Julio Cortázar, en bello cuento, lo advirtió: las ciudades
estarán hechas de libros en el futuro, y los muros se harán con libros, y los
libros-muro serán cada vez más delgados, pues no hay tiempo para leerlos.
Algunos sociólogos han encontrado relaciones entre la Literatura y la
Arquitectura, afirmando que es posible que la Escolástica sea la madre de lo
Gótico. Ortega y Gasset, bien despierto, señala: "Un diagrama podría mostrar
la evolución sufrida por el espesor de los muros desde la Edad Media hasta el
día". ¿Puedo hablar en voz alta si vivo entre muros de bagatela, delgadísimos?
No. ¿Qué pierdo? Personalidad, identidad, pues todo tengo que decirlo a medias,
murmurando o concepteando, acto éste causante de las fábulas, de la alegoría,
de la literatura para esclavos, para vigilados.

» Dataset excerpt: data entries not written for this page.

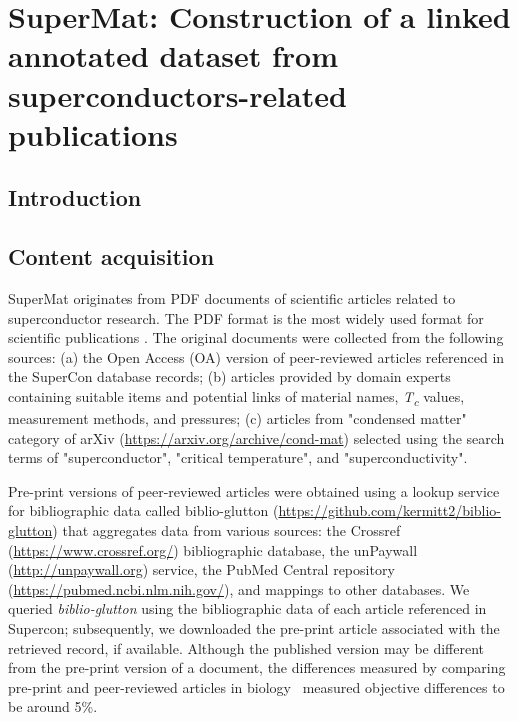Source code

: 
\chapter{SuperMat: Construction of a linked annotated dataset from superconductors-related publications}

\section{Introduction}

\label{content-acquisition}
\section{Content acquisition}
SuperMat originates from PDF documents of scientific articles related to superconductor research. 
The PDF format is the most widely used format for scientific publications \cite{johnson2018pdfStatistics}.
The original documents were collected from the following sources: (a) the Open Access (OA) version of peer-reviewed articles referenced in the SuperCon database records; 
(b) articles provided by domain experts containing suitable items and potential links of material names, \textit{T\textsubscript{c}} values, measurement methods, and pressures; (c) articles from "condensed matter" category of arXiv (\url{https://arxiv.org/archive/cond-mat}) selected using the search terms of "superconductor", "critical temperature", and "superconductivity". 

Pre-print versions of peer-reviewed articles were obtained using a lookup service for bibliographic data called biblio-glutton (\url{https://github.com/kermitt2/biblio-glutton}) that aggregates data from various sources: the Crossref (\url{https://www.crossref.org/}) bibliographic database, the unPaywall (\url{http://unpaywall.org}) service, the PubMed Central repository (\url{https://pubmed.ncbi.nlm.nih.gov/}), and mappings to other databases. 
We queried \textit{biblio-glutton} using the bibliographic data of each article referenced in Supercon; subsequently, we downloaded the pre-print article associated with the retrieved record, if available. 
Although the published version may be different from the pre-print version of a document, the differences measured by comparing pre-print and peer-reviewed articles in biology~\cite{carneiro_comparing_2020} measured objective differences to be around 5\%.


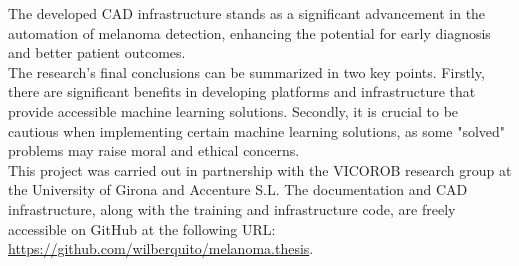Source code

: The developed CAD infrastructure stands as a significant advancement in the
automation of melanoma detection, enhancing the potential for early diagnosis
and better patient outcomes. \\

The research's final conclusions can be summarized in two key points. Firstly,
there are significant benefits in developing platforms and infrastructure that
provide accessible machine learning solutions. Secondly, it is crucial to be
cautious when implementing certain machine learning solutions, as some "solved"
problems may raise moral and ethical concerns. \\

This project was carried out in partnership with the VICOROB
research group at the University of Girona and Accenture S.L. The documentation
and CAD infrastructure, along with the training and infrastructure code, are
freely accessible on GitHub at the following URL:
\url{https://github.com/wilberquito/melanoma.thesis}.
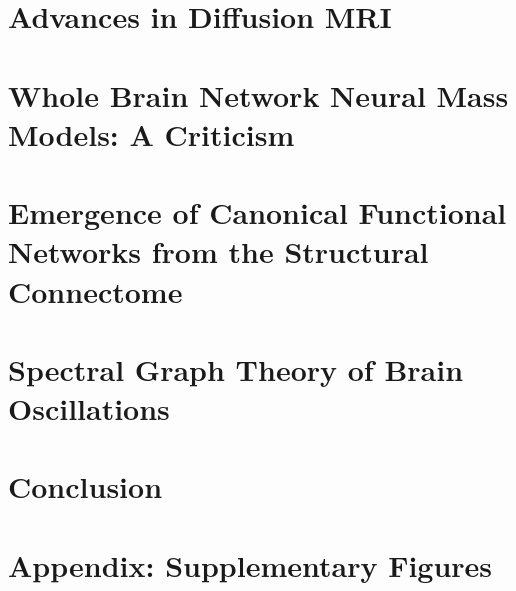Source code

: \documentclass[phd,tocprelim]{cornell}
\begin{document}
\chapter{Advances in Diffusion MRI}
\label{chap:dwi}


\chapter{Whole Brain Network Neural Mass Models: A Criticism}
\label{chap:nmm}


\chapter{Emergence of Canonical Functional Networks from the Structural Connectome}
\label{chap:lap}


\chapter{Spectral Graph Theory of Brain Oscillations}
\label{chap:sgm}


\chapter{Conclusion}
\label{chap:conclusion}


\appendix
\chapter{Appendix: Supplementary Figures}



\end{document}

"Una de las franquías mínimas que antes gozaba el
hombre era el silencio", dice nuestro meditador. La casa ya no es hogar,
ya no es altar, no templo, no cocina, sí sitio incómodo, simplificado, pues ya
no hay tiempo para cocinar, para leer, para ordenarnos, para alinearnos con
nosotros mismos. A mis masas voy, de mis masas vengo. Ya no hay hogar, y
salimos, y pasamos más horas trabajando que jugando, y todo es prisa, y las
prisas abruman, dan pesadumbre. Ya no hay tiempo para educarse, y cuando
alguien pretende hacerlo, la masa contesta así, así como lo hizo un tal vulgar
Pedro en el mundo del ‘Quijote’: "Harto
vive la sarna, respondió Pedro; y si es, señor, que me habéis de andar
zahiriendo a cada paso los vocablos, no acabaremos en un año". La
prisa se ha hecho nuestra brisa, y el mar de gente nuestro mar.
¿Y qué quieren los sarnosos? "Quieren marchar por la vida bien juntos, en ruta colectiva, lana
contra lana y la cabeza caída. Por eso, en muchos pueblos de Europa andan
buscando un pastor y un mastín", abunda José Ortega y Gasset. La
ciudad nos obliga a ser brutalmente iguales (como las hormigas, nos pasamos
encima, nos escalamos), a perder nuestra personalidad, a ser insensibles, pues
en ella sólo se sobrevive acatando las reglas de la técnica extranjera, de la
"estética" foránea, de la ideología importada.
Antes, cuando el hombre "no
había pasado de hidalgo sosegado a caballero andante", como dice
Cervantes, había criados, o al menos tiempo para criarse, para recrearse, para
recriarse, para hallarse. Hoy, sí, el hombre se cría en la calle, y se siente
solo, temeroso, y por tal razón, afirma Ortega y Gasset, las masas "sienten una lujuriosa fruición en
dejar de ser individuos y disolverse en lo colectivo".